Belvoir St, February 17, until March 25

7.5/10

Single Asian Female
Courtney Stewart (top), Alex Lee and Hsiao-Ling Tang. Photo: Daniel Boud.

We’ve all dined at somewhere like the Golden Phoenix: the suburban Chinese restaurant that doesn’t look promising, yet serves surprisingly good food. What we’re not used to seeing is the Golden Phoenix depicted on our stages, which have been the domains of European – mostly Anglo – culture almost exclusively. Michelle Law’s debut play sets about changing that.

In this regards it is part of a small, bloodless revolution, because role models beget followers, so a well-crafted play about three Chinese-Australian women will spawn more Asian-Australian actors, playwrights and audiences, while spreading a little insight, understanding, empathy and laughter among non-Asian theatre-goers.

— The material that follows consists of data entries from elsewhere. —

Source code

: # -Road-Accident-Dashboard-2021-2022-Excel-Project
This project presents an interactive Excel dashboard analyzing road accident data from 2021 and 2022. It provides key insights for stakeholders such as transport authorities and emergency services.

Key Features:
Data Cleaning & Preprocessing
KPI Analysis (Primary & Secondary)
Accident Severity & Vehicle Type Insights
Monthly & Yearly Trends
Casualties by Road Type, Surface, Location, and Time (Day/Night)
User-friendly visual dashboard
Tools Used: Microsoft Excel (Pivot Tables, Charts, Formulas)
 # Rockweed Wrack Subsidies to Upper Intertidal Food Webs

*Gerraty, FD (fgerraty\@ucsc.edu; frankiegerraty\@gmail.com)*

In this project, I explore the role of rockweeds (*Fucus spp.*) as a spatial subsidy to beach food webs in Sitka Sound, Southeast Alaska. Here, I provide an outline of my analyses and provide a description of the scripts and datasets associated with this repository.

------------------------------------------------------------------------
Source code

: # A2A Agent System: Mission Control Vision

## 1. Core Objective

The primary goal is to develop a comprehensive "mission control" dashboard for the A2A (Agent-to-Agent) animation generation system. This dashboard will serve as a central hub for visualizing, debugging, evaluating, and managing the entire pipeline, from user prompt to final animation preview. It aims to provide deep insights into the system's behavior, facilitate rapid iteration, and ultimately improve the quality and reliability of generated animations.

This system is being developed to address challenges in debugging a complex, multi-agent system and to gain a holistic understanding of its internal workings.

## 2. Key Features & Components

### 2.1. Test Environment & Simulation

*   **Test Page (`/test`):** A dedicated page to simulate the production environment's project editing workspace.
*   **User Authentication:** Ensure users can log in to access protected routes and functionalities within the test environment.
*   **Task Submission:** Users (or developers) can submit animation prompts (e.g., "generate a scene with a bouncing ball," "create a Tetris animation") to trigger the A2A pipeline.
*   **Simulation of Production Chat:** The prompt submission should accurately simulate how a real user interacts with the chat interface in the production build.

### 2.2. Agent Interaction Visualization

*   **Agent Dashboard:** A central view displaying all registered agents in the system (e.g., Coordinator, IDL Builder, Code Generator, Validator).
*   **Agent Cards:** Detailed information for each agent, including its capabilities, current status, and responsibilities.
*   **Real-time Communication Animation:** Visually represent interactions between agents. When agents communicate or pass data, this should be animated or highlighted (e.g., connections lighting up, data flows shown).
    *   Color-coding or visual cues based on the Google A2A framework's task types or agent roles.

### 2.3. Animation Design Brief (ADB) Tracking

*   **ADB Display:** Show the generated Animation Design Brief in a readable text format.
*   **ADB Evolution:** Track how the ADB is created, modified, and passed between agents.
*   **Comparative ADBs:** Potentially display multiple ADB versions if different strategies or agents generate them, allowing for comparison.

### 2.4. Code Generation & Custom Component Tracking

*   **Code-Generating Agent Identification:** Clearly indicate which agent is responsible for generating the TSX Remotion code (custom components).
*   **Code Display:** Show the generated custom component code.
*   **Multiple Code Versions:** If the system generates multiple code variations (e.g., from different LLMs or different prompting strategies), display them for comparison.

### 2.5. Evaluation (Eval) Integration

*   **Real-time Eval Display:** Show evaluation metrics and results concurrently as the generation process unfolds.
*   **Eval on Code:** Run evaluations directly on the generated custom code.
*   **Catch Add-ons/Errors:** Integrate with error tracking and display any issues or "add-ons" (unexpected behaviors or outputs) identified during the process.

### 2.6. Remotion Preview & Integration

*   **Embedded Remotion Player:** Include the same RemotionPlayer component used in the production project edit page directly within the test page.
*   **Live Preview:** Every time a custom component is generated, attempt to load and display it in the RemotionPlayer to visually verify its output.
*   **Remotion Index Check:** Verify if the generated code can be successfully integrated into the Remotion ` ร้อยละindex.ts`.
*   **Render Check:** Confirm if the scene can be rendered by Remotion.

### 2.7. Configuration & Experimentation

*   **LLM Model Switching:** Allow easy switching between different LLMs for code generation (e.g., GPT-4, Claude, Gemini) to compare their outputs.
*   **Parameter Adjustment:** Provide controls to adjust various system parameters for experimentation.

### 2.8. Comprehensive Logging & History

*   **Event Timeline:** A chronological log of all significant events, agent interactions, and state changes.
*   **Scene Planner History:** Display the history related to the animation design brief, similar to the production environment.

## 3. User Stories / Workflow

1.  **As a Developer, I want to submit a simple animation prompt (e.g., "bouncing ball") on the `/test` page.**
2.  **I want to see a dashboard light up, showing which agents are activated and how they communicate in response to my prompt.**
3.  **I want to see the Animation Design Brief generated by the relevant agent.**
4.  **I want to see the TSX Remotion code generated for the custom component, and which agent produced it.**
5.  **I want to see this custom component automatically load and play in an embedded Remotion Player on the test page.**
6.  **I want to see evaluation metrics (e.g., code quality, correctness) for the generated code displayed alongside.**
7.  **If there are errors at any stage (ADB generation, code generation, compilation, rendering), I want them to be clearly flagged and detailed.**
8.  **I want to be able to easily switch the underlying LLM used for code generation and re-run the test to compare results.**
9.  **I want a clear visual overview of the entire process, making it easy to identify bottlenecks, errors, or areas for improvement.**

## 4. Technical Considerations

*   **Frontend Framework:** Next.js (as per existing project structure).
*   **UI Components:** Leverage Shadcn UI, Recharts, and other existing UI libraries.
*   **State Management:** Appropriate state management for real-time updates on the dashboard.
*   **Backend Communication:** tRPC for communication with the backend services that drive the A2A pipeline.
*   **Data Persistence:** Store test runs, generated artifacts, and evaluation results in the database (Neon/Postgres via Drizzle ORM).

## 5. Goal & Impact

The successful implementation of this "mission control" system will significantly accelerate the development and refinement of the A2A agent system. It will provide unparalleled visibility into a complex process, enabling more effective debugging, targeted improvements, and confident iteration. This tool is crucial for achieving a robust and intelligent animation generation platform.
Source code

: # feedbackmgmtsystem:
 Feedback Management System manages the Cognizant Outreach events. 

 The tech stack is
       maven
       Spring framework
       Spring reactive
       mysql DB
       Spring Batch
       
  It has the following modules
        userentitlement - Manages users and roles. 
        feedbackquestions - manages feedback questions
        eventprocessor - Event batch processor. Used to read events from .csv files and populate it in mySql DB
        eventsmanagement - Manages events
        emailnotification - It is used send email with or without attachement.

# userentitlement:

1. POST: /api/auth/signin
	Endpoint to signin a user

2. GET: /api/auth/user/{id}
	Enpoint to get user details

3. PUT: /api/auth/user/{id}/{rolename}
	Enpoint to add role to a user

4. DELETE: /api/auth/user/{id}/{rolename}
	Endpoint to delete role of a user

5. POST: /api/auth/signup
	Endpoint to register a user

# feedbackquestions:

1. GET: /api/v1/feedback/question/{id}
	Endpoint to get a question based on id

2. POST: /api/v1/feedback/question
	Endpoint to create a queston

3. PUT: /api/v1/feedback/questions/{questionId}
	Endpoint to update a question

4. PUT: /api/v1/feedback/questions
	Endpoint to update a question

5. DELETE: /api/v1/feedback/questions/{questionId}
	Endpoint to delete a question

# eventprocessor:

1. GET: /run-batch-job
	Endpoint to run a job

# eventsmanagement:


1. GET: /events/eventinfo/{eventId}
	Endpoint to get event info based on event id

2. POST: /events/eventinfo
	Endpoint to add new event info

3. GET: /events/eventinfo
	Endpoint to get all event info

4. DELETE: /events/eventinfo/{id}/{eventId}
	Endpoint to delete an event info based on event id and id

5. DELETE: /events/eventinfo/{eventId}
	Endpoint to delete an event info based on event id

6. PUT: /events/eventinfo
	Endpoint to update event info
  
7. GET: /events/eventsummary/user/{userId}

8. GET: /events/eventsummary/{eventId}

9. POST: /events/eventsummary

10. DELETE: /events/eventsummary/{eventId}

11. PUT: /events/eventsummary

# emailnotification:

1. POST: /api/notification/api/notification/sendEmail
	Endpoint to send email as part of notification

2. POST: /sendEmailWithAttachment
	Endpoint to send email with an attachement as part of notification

The Golden Phoenix embodies the willpower, pride and relentless hard work of its owner, Pearl, a woman of 50 who, while running it, has raised two daughters and fought off the emotional and financial sabotage of her now-divorced husband. Clinging to customs and values that her younger daughter, Mei, finds embarrassing, Pearl could so easily have been a caricature of the migrant in the new land. Law, however, has been too clever for her play to fall into the trap of examining “issues”, keeping it about the interplay of the personal. Even when Australian immigration laws enter the fray she sidesteps what must have been a massive temptation to indulge in overt politicisation.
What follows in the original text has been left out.